Step 6: Start sketching the website

 

    You don’t need an expensive designer for that. You don’t even need a cheaper design as matter of fact. You are not creating beautiful images, or perfect text. You are just defining from what you learned on step 5 how things are flowing on your site. That automatically defines the menus you must have, the action buttons that should be prominent on the screen, what are the three or four clear divisions on the homepage that will address each of your personas. The biggest mistake I see on websites with regards to the distribution of information is to make everything of the same style or making everything of different styles.

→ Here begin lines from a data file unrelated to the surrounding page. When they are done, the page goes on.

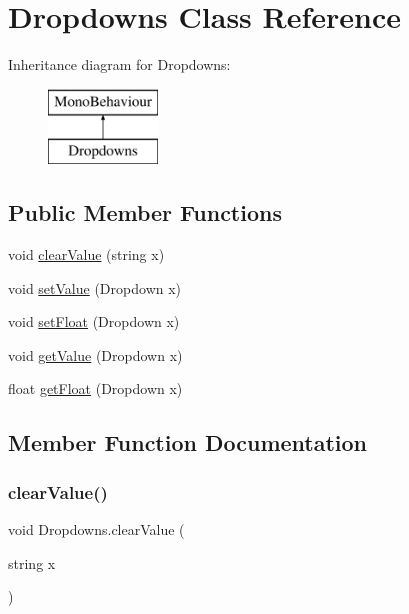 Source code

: \hypertarget{class_dropdowns}{}\section{Dropdowns Class Reference}
\label{class_dropdowns}
Inheritance diagram for Dropdowns\+:\begin{figure}[H]
\begin{center}
\leavevmode
\includegraphics[height=2.000000cm]{class_dropdowns}
\end{center}
\end{figure}
\subsection*{Public Member Functions}
\begin{DoxyCompactItemize}
\item 
void \hyperlink{class_dropdowns_a00f700cfa109e3f8d268c881c0301ae7}{clear\+Value} (string x)
\item 
void \hyperlink{class_dropdowns_a37bc66166091cc37bb3ff8aa1e6fb0d4}{set\+Value} (Dropdown x)
\item 
void \hyperlink{class_dropdowns_a41cceb5188d9f7e1b311c23b3a625c65}{set\+Float} (Dropdown x)
\item 
void \hyperlink{class_dropdowns_a670e65ca917ea1ed349524022d50e02a}{get\+Value} (Dropdown x)
\item 
float \hyperlink{class_dropdowns_abf1eed7ac478b707ce258d5a89160520}{get\+Float} (Dropdown x)
\end{DoxyCompactItemize}


\subsection{Member Function Documentation}
\mbox{\label{class_dropdowns_a00f700cfa109e3f8d268c881c0301ae7}} 
\subsubsection{\texorpdfstring{clear\+Value()}{clearValue()}}
{\footnotesize\ttfamily void Dropdowns.\+clear\+Value (\begin{DoxyParamCaption}\item[{string}]{x }\end{DoxyParamCaption})}

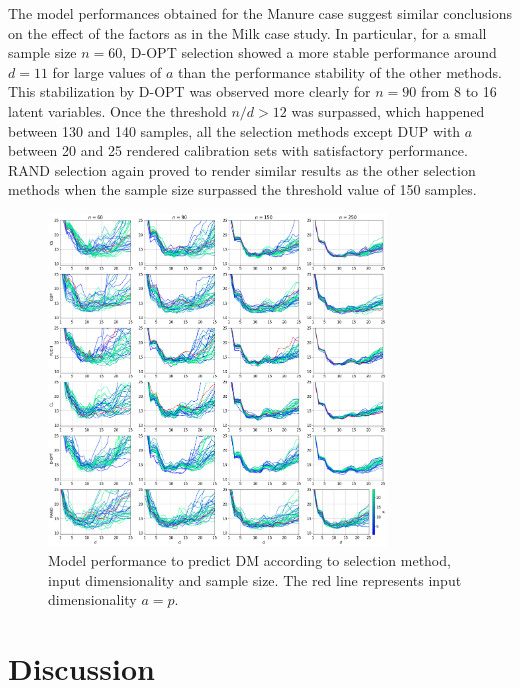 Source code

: \documentclass[journal=ancham,manuscript=article]{achemso}
\begin{document}
The model performances obtained for the Manure case suggest similar conclusions on the effect of the factors as in the Milk case study. In particular, for a small sample size $n=60$, D-OPT selection showed a more stable performance around $d = 11$ for large values of $a$ than the performance stability of the other methods. This stabilization by D-OPT was observed more clearly for $n=90$ from 8 to 16 latent variables. Once the threshold $n/d>12$ was surpassed, which happened between 130 and 140 samples, all the selection methods except DUP with $a$ between 20 and 25 rendered calibration sets with satisfactory performance. RAND selection again proved to render similar results as the other selection methods when the sample size surpassed the threshold value of 150 samples. 




\begin{figure}[b]
\includegraphics[width=0.8\textwidth]{manuscript/figures/d02_manure_model_performance.png}
\centering
\caption{Model performance to predict DM according to selection method, input dimensionality and sample size. The red line represents input dimensionality $a=p$.}
\label{fig_d02_manure_model_performance}
\end{figure}




\section*{Discussion}\label{discussion}
\end{document}
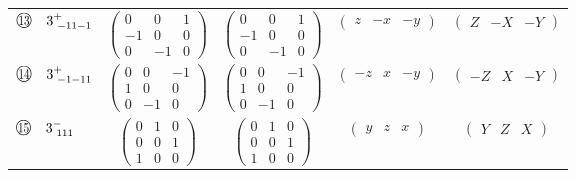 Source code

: \documentclass[fleqn,10pt,landscape]{jsarticle}
\begin{document}
\begin{center}
\begin{longtable}{lcccc}
$ {\ooalign{\hfil\resizebox{.8\width}{\height}{13}\hfil\crcr\raise.1ex\hbox{\large$\bigcirc$}}}\quad 3^{+}_{\,\,-11-1} $ & $ \begin{pmatrix} 0 & 0 & 1 \\ -1 & 0 & 0 \\ 0 & -1 & 0 \end{pmatrix} $ & $ \begin{pmatrix} 0 & 0 & 1 \\ -1 & 0 & 0 \\ 0 & -1 & 0 \end{pmatrix} $ & $ \begin{pmatrix} z & - x & - y \end{pmatrix} $ & $ \begin{pmatrix} Z & - X & - Y \end{pmatrix} $ \\
$ {\ooalign{\hfil\resizebox{.8\width}{\height}{14}\hfil\crcr\raise.1ex\hbox{\large$\bigcirc$}}}\quad 3^{+}_{\,\,-1-11} $ & $ \begin{pmatrix} 0 & 0 & -1 \\ 1 & 0 & 0 \\ 0 & -1 & 0 \end{pmatrix} $ & $ \begin{pmatrix} 0 & 0 & -1 \\ 1 & 0 & 0 \\ 0 & -1 & 0 \end{pmatrix} $ & $ \begin{pmatrix} - z & x & - y \end{pmatrix} $ & $ \begin{pmatrix} - Z & X & - Y \end{pmatrix} $ \\
$ {\ooalign{\hfil\resizebox{.8\width}{\height}{15}\hfil\crcr\raise.1ex\hbox{\large$\bigcirc$}}}\quad 3^{-}_{\,\,111} $ & $ \begin{pmatrix} 0 & 1 & 0 \\ 0 & 0 & 1 \\ 1 & 0 & 0 \end{pmatrix} $ & $ \begin{pmatrix} 0 & 1 & 0 \\ 0 & 0 & 1 \\ 1 & 0 & 0 \end{pmatrix} $ & $ \begin{pmatrix} y & z & x \end{pmatrix} $ & $ \begin{pmatrix} Y & Z & X \end{pmatrix} $ \\

\end{longtable}
\end{center}
\end{document}
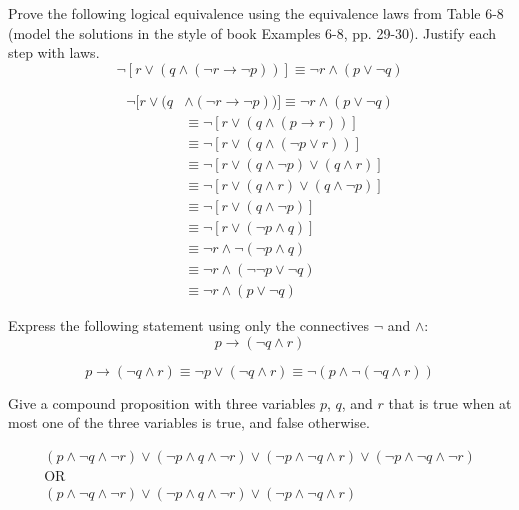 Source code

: \documentclass[12pt,addpoints]{exam}
\newcommand{\ra}{\rightarrow}
\begin{document}
\begin{questions}
\question[8] Prove the following logical equivalence using the
equivalence laws from Table 6-8 (model the solutions in the style of
book Examples 6-8, pp. 29-30).  Justify each step with laws.
\[\neg [ r \vee (q \wedge (\neg r \ra \neg p))] \equiv \neg r \wedge (p \vee \neg q) \]
    \ifprintanswers
        \vspace{-30pt}
    \fi
    \begin{solution}
    \begin{align*}
      \neg [ r \vee (q & \wedge (\neg r \ra \neg p))] \equiv \neg r \wedge (p \vee \neg q) \\
        & \equiv \neg [r \vee (q \wedge (p \ra r))] \tag{Table 7, rule 2} \\
        & \equiv \neg [r \vee (q \wedge (\neg p \vee r))] \tag{Table 7, rule 1} \\
        & \equiv \neg [r \vee (q \wedge \neg p) \vee (q \wedge r)] \tag{Distributive} \\
        & \equiv \neg [r \vee (q \wedge r) \vee (q \wedge \neg p)] \tag{Commutative} \\
        & \equiv \neg [r \vee (q \wedge \neg p)] \tag{Absorption} \\
        & \equiv \neg [r \vee (\neg p \wedge q)] \tag{Commutative} \\
        & \equiv \neg r \wedge \neg (\neg p \wedge q) \tag{DeMorgan's} \\
        & \equiv \neg r \wedge (\neg \neg p \vee \neg q) \tag{DeMorgan's} \\
        & \equiv \neg r \wedge (p \vee \neg q) \tag{Double Negation}
    \end{align*}
    \end{solution}
    
    
\question[3] Express the following statement using only the connectives $\neg$ and $\wedge$:
\[ p \ra (\neg q \wedge r) \]
    \ifprintanswers
        \vspace{-30pt}
    \fi
	\begin{solution}
		\[p \ra (\neg q \wedge r) \equiv \neg p \vee (\neg q \wedge r) \equiv \neg (p \wedge \neg (\neg q \wedge r))\]
	\end{solution}
	


\bonusquestion[2] Give a compound proposition with three variables $p$, $q$, and $r$ that is
true when at most one of the three variables is true, and false otherwise.
    \begin{solution}
    \begin{align*}
    (p \wedge \neg q \wedge \neg r) \vee (\neg p \wedge q \wedge \neg r)
      \vee (\neg p \wedge \neg q \wedge r) \vee (\neg p \wedge \neg q \wedge \neg r) \\
    \text{OR} \\
    (p \wedge \neg q \wedge \neg r) \vee (\neg p \wedge q \wedge \neg r)
      \vee (\neg p \wedge \neg q \wedge r) 
    \end{align*}
    \end{solution}
\end{questions}
\end{document}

What you want is to highlight the 3-4 things you want the user to do next, but if you highlight too much on the same screen, the value of highlighting just got diminished. I learned that lesson back in the early 90s while doing Desktop Publishing work: If every paragraph in a text like this has 1 word in bold, the value of having anything in bold is gone.

 

 

Step 7: Layout, Text and graphics

 

    Now is the time to bring in the professionals. Hire a great web designer and great copywriter. Both are hard to find, but it’s absolutely worth having them. About designers, make sure he is a web designer, not a designer-designer. You want somebody that understand web, not somebody that is great at creating magazine ads, or posters, or videos. Designers are creative people. They understand beauty, symmetry, gestalt, etc. But the web is a tough medium with lots of limitations, accessibility and usability gotchas. Web designers have been through that before so they are less likely to give you a mockup that can’t be implemented. Copywriters are also great at making sure the right words are being used at the right places. If you can, hire a marketing firm to help with that, but if the price tag is too high you should hire a good copywriter. What you should never do is not get feedback on the text. Site owners tend to focus on the graphics and layout more than on the text while doing and asking for feedback.

 

 

Step 8: Go live, get feedback, repeat (free bonus step)

 

    This is what most people already know. You can only improve on something that already exists. So, put your website out there and bug your website customers for feedback. Forget about asking friends, family or colleagues. They might give you feedback that is completely wrong, although with very good intentions, and distract you from what is right.